Burns se encogió de hombros.

– Tuvimos la reunión del FOMC el quince de noviembre, pero eso es algo normal.

– ¿El FOMC?

– Federal Open Market Committee [Comité Federal de Mercado Abierto]. Es la junta que establece la política de la entidad.

– ¿Qué hacen en las reuniones?

– A grandes rasgos, los siete miembros de la junta de gobernadores y los presidentes de cinco de los doce bancos de la Reserva Federal estudian los datos financieros pertinentes sobre la economía, y deciden si hay que tomar alguna medida respecto a la masa monetaria y los tipos de interés.

– O sea que cuando la Reserva sube o baja los tipos, eso afecta a toda la economía. La contrae o la expande, ¿es así?

– Al menos es lo que creemos -replicó Burns, sarcástico-. Aunque nuestras acciones no siempre han tenido los resultados que pretendíamos.

– ¿Así que no pasó nada extraño en la reunión?

– No.

– De todos modos, ¿podría informarme de lo que se dijo y quién lo dijo? Quizá le parezca irrelevante, pero encontrar el motivo nos ayudaría muchísimo a rastrear al que hizo esto.

– Imposible. -La voz de Burns subió una octava-. Las deliberaciones son absolutamente confidenciales y no se pueden divulgar. Ni a usted ni a nadie.

– Walter, no quiero insistir, pero con el debido respeto, si algo que se dijo en esa reunión es relevante para la investigación del FBI, esté seguro de que nos haremos con ella.- Sawyer le miró a los ojos hasta que Burns bajó la mirada.

– Se distribuye un breve informe sobre las minutas de la reunión entre las seis y las ocho semanas después de celebrada -dijo Burns con voz pausada-, pero sólo después de celebrarse la siguiente. El resultado de las reuniones, se hayan tomado decisiones o no, se comunican a los medios informativos el mismo día.

– Leí en el periódico que los tipos de interés no han variado.

Burns frunció los labios mientras observaba a Sawyer.

– Así es, no reajustamos los tipos de interés.

– ¿Cómo ajustan los tipos?

– En realidad, hay dos tipos de interés que son controlados directamente por la Reserva. El Federal Funds Rate, que es el interés interbancario, o sea el interés que los bancos cobran a los otros bancos que piden dinero para hacer frente a los requerimientos de reservas. Si ese interés baja o sube, casi inmediatamente bajarán o subirán todos los intereses que cobran los bancos en sus operaciones. La Reserva fija el tope en las reuniones de la FOMC. Después el New York Federal Reserve Bank, a través de su bolsa de valores interior, vende o compra obligaciones del Estado, lo que a su vez restringe o expande el dinero disponible a los bancos, y asegura el mantenimiento del tipo de interés. A eso le llamamos sumar o restar liquidez. Así fue como Arthur cogió al toro por los cuernos: ajustando el tipo de interés interbancario de una manera que el mercado no podía anticipar. El segundo tipo de interés es el tipo de descuento, el interés que le cobra la Reserva a los bancos por los préstamos. Pero este tipo va vinculado a préstamos que se consideran de emergencia; por lo tanto, se lo conoce como la «ventanilla de la última esperanza». Los bancos que acuden a ella con demasiada frecuencia son sometidos a inspecciones, porque eso se considera como un signo de debilidad en los círculos bancarios. Por ese motivo, la mayoría de los bancos prefieren pedirse dinero entre ellos a un interés un poco más alto, ya que no hay ninguna crítica a esa vía de financiación.

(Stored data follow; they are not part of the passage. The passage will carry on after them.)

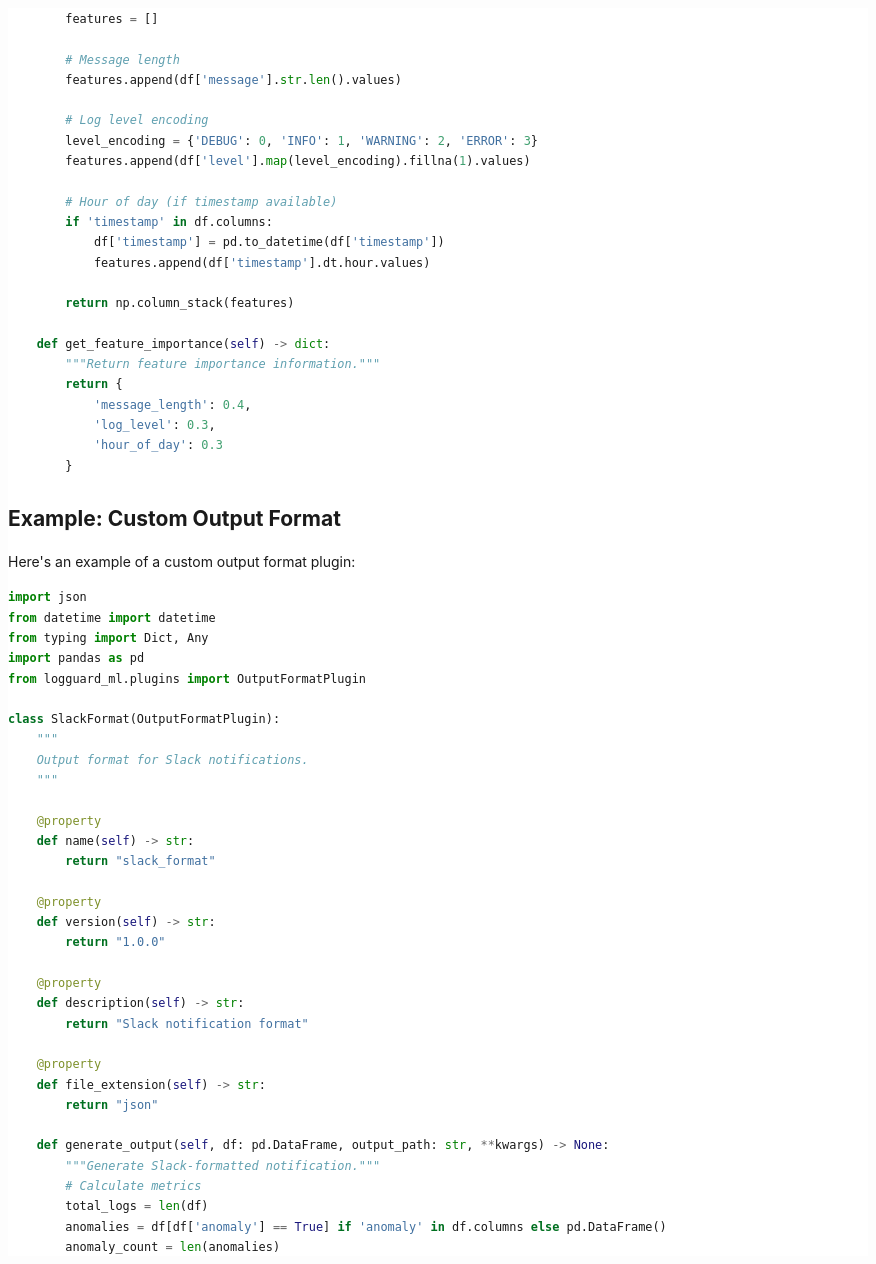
 ```python
        features = []
        
        # Message length
        features.append(df['message'].str.len().values)
        
        # Log level encoding
        level_encoding = {'DEBUG': 0, 'INFO': 1, 'WARNING': 2, 'ERROR': 3}
        features.append(df['level'].map(level_encoding).fillna(1).values)
        
        # Hour of day (if timestamp available)
        if 'timestamp' in df.columns:
            df['timestamp'] = pd.to_datetime(df['timestamp'])
            features.append(df['timestamp'].dt.hour.values)
        
        return np.column_stack(features)
    
    def get_feature_importance(self) -> dict:
        """Return feature importance information."""
        return {
            'message_length': 0.4,
            'log_level': 0.3,
            'hour_of_day': 0.3
        }
```

## Example: Custom Output Format

Here's an example of a custom output format plugin:

```python
import json
from datetime import datetime
from typing import Dict, Any
import pandas as pd
from logguard_ml.plugins import OutputFormatPlugin

class SlackFormat(OutputFormatPlugin):
    """
    Output format for Slack notifications.
    """
    
    @property
    def name(self) -> str:
        return "slack_format"
    
    @property
    def version(self) -> str:
        return "1.0.0"
    
    @property
    def description(self) -> str:
        return "Slack notification format"
    
    @property
    def file_extension(self) -> str:
        return "json"
    
    def generate_output(self, df: pd.DataFrame, output_path: str, **kwargs) -> None:
        """Generate Slack-formatted notification."""
        # Calculate metrics
        total_logs = len(df)
        anomalies = df[df['anomaly'] == True] if 'anomaly' in df.columns else pd.DataFrame()
        anomaly_count = len(anomalies)
```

Sawyer decidió enfocar el tema desde otro ángulo.

– De acuerdo. ¿Lieberman había actuado de forma extraña últimamente? ¿Le preocupaba alguna cosa? ¿Sabe si había recibido alguna amenaza?

Burns meneó la cabeza.

– ¿El viaje a Los Ángeles era algo normal?

– Muy normal. Arthur tenía una reunión con Charles Tiedman, presidente del banco de la Reserva Federal en San Francisco. Visitaba a todos los presidentes, y además él y Charles eran viejos amigos.

– Un momento. Si Tiedman es presidente del banco en San Francisco, ¿por qué Lieberman iba a Los Ángeles?

– Allí hay una sucursal de la Reserva. Además, Charles, y su esposa viven en Los Ángeles y Arthur iba a alojarse en su casa.

– Pero ¿no se había visto con Tiedman en la reunión de noviembre?

– Así es. Pero el viaje de Arthur a Los Ángeles estaba dispuesto con mucha antelación. Fue sólo una coincidencia que ocurriera inmediatamente después de la reunión del FOMC. Sin embargo, sé que estaba ansioso por hablar con Charles.

– ¿Sabe la razón?

– Tendrá que preguntárselo a Charles.

– ¿Alguna cosa más que pueda ayudarme?

Burns consideró la pregunta durante unos instantes, y después volvió a menear la cabeza.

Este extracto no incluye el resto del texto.